Gabbard to Cut Intel Office Staff by 40%
Gabbard to Cut Intel Office Staff by 40%
Director of National Intelligence Tulsi Gabbard announced plans Wednesday to cut her agency’s workforce by up to 40% in the coming weeks — and eliminate several offices that “politicized” the flow of critical information.
The Office of the Director of National Intelligence had been staffed by more than 1,800 employees when Gabbard was sworn in but is expected to retain just 1,300, while at least three offices deemed redundant will be shut down, according to senior officials.
Not all of that reduction in force will come from firings, with many employees shifted to other executive branch agencies.
The “core functions” of those offices — Foreign Malign Influence Center (FMIC), National Counterproliferation and Biosecurity Center and the Cyber Threat Intelligence Integration Center — will be taken up either by ODNI’s Mission Integration office or the National Intelligence Council.
The latter comprises the most senior intelligence analysts, who help oversee more than a dozen agencies.
ODNI officials claimed in a briefing with reporters that the FMIC had eroded civil liberties and damaged Americans’ trust, particularly during the Biden administration — and even aided big tech platforms in moving to censor speech like The Post’s bombshell story on former first son Hunter Biden in October 2020.
One official compared the office to the State Department’s Global Engagement Center, which Secretary Marco Rubio closed down in April following similar accusations of suppressing free speech.

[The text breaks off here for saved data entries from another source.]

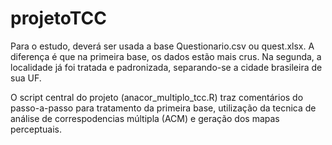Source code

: # projetoTCC

Para o estudo, deverá ser usada a base Questionario.csv ou quest.xlsx. A diferença é que na primeira base, os dados estão mais crus. Na segunda, a localidade já foi tratada e padronizada, separando-se a cidade brasileira de sua UF.

O script central do projeto (anacor_multiplo_tcc.R) traz comentários do passo-a-passo para tratamento da primeira base, utilização da tecnica de análise de correspodencias múltipla (ACM) e geração dos mapas perceptuais.
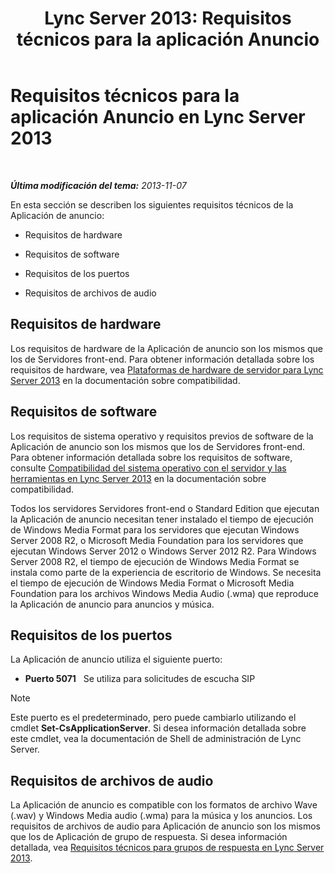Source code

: ﻿---
title: 'Lync Server 2013: Requisitos técnicos para la aplicación Anuncio'
TOCTitle: Requisitos técnicos para la aplicación Anuncio
ms:assetid: fbd8c204-3765-4b22-a0c9-a781b5126366
ms:mtpsurl: https://technet.microsoft.com/es-es/library/JJ205413(v=OCS.15)
ms:contentKeyID: 48277251
ms.date: 01/07/2017
mtps_version: v=OCS.15
ms.translationtype: HT
---

# Requisitos técnicos para la aplicación Anuncio en Lync Server 2013

 

_**Última modificación del tema:** 2013-11-07_

En esta sección se describen los siguientes requisitos técnicos de la Aplicación de anuncio:

  - Requisitos de hardware

  - Requisitos de software

  - Requisitos de los puertos

  - Requisitos de archivos de audio

## Requisitos de hardware

Los requisitos de hardware de la Aplicación de anuncio son los mismos que los de Servidores front-end. Para obtener información detallada sobre los requisitos de hardware, vea [Plataformas de hardware de servidor para Lync Server 2013](lync-server-2013-server-hardware-platforms.md) en la documentación sobre compatibilidad.

## Requisitos de software

Los requisitos de sistema operativo y requisitos previos de software de la Aplicación de anuncio son los mismos que los de Servidores front-end. Para obtener información detallada sobre los requisitos de software, consulte [Compatibilidad del sistema operativo con el servidor y las herramientas en Lync Server 2013](lync-server-2013-server-and-tools-operating-system-support.md) en la documentación sobre compatibilidad.

Todos los servidores Servidores front-end o Standard Edition que ejecutan la Aplicación de anuncio necesitan tener instalado el tiempo de ejecución de Windows Media Format para los servidores que ejecutan Windows Server 2008 R2, o Microsoft Media Foundation para los servidores que ejecutan Windows Server 2012 o Windows Server 2012 R2. Para Windows Server 2008 R2, el tiempo de ejecución de Windows Media Format se instala como parte de la experiencia de escritorio de Windows. Se necesita el tiempo de ejecución de Windows Media Format o Microsoft Media Foundation para los archivos Windows Media Audio (.wma) que reproduce la Aplicación de anuncio para anuncios y música.

## Requisitos de los puertos

La Aplicación de anuncio utiliza el siguiente puerto:

  - **Puerto 5071**   Se utiliza para solicitudes de escucha SIP


> [!NOTE]
> Este puerto es el predeterminado, pero puede cambiarlo utilizando el cmdlet <STRONG>Set-CsApplicationServer</STRONG>. Si desea información detallada sobre este cmdlet, vea la documentación de Shell de administración de Lync Server.



## Requisitos de archivos de audio

La Aplicación de anuncio es compatible con los formatos de archivo Wave (.wav) y Windows Media audio (.wma) para la música y los anuncios. Los requisitos de archivos de audio para Aplicación de anuncio son los mismos que los de Aplicación de grupo de respuesta. Si desea información detallada, vea [Requisitos técnicos para grupos de respuesta en Lync Server 2013](lync-server-2013-technical-requirements-for-response-group.md).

The other two offices focused on monitoring threats involving weapons of mass destruction and cyberattacks — both of which are handled by other existing executive branch agencies.

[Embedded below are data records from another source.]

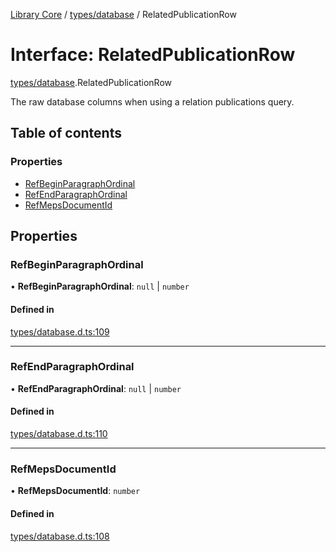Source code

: [Library Core](../README.md) / [types/database](../modules/types_database.md) / RelatedPublicationRow

# Interface: RelatedPublicationRow

[types/database](../modules/types_database.md).RelatedPublicationRow

The raw database columns when using a relation publications query.

## Table of contents

### Properties

- [RefBeginParagraphOrdinal](types_database.relatedpublicationrow.md#refbeginparagraphordinal)
- [RefEndParagraphOrdinal](types_database.relatedpublicationrow.md#refendparagraphordinal)
- [RefMepsDocumentId](types_database.relatedpublicationrow.md#refmepsdocumentid)

## Properties

### RefBeginParagraphOrdinal

• **RefBeginParagraphOrdinal**: ``null`` \| `number`

#### Defined in

[types/database.d.ts:109](https://github.com/BenShelton/library-api/blob/master/packages/core/types/database.d.ts#L109)

___

### RefEndParagraphOrdinal

• **RefEndParagraphOrdinal**: ``null`` \| `number`

#### Defined in

[types/database.d.ts:110](https://github.com/BenShelton/library-api/blob/master/packages/core/types/database.d.ts#L110)

___

### RefMepsDocumentId

• **RefMepsDocumentId**: `number`

#### Defined in

[types/database.d.ts:108](https://github.com/BenShelton/library-api/blob/master/packages/core/types/database.d.ts#L108)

Additionally, Defense Secretary Pete Hegseth has agreed to absorb the National Intelligence University into his department’s National Defense University for all intelligence-related programs and courses.

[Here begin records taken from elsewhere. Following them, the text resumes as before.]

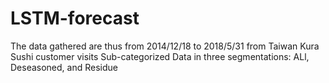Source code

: # LSTM-forecast
The data gathered are thus from 2014/12/18 to 2018/5/31 from Taiwan Kura Sushi customer visits
Sub-categorized Data in three segmentations: ALl, Deseasoned, and Residue 
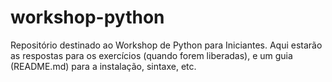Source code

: # workshop-python
Repositório destinado ao Workshop de Python para Iniciantes. Aqui estarão as respostas para os exercícios (quando forem liberadas), e um guia (README.md) para a instalação, sintaxe, etc.
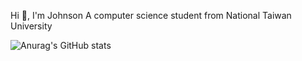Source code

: Hi 👋, I'm Johnson
A computer science student from National Taiwan University

![Anurag's GitHub stats](https://github-readme-stats.vercel.app/api?username=johnsonhung906&theme=dark&show_icons=true)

“This effort aligns with President Trump’s focus on increasing efficiencies across the government and will enhance the quality of our educational programs,” Gabbard and Hegseth wrote in an Aug. 11 memo reviewed by The Post.
The overall initiative, branded “ODNI 2.0,” could save US taxpayers up to $700 million, the officials projected.
“Across the organizations, the process reviews we’ve made have been incredibly thoughtful,” one official said. “By removing these constraints, that enhances our ability to take on new priorities.”
Another official said diversity, equity and inclusion (DEI) initiatives had saddled the intelligence community with inefficiencies — and Gabbard’s revamp of the office would help it “pivot to an elite workforce.”
The announcement comes just two days after the spy boss revoked security clearances for 37 current and former intelligence professionals, most of whom are no longer serving in the federal government.
At least one former aide to ex-DNI James Clapper, Vinh Nguyen, had been working for the National Security Agency as an AI officer — one of two areas that officials said Gabbard is getting the intel community to focus on.
Gabbard announced the changes in a message to the workforce Wednesday afternoon, saying ODNI was “at a crossroads.”
According to the officials, the DNI chief had held discussions with President Trump about abolishing the intel office entirely, but a months-long review of its functions reaffirmed its ability to provide crucial oversight.
Gabbard has drawn attention to that through the publication of explosive declassified files about the crafting of a 2017 Intelligence Community Assessment (ICA) that showed Obama administration officials using their offices to inflate claims of collusion between Russia and Trump’s presidential campaign.
“Over the last 20 years, ODNI has become bloated and inefficient, and the intelligence community is rife with abuse of power, unauthorized leaks of classified intelligence, and politicized weaponization of intelligence,” she said in a statement.
“ODNI and the IC must make serious changes to fulfill its responsibility to the American people and the US Constitution by focusing on our core mission: find the truth and provide objective, unbiased, timely intelligence to the President and policymakers,” she added.
“Ending the weaponization of intelligence and holding bad actors accountable are essential to begin to earn the American people’s trust which has long been eroded.”
Clapper, who served as DNI from 2010 to 2017, told CNN last month that he’d already “lawyered up” after the declassified files on purported Russian collusion became public.
The Trump administration has since begun a grand jury probe of Clapper, former CIA Director John Brennan and former FBI Director James Comey for their involvement in the 2017 ICA report.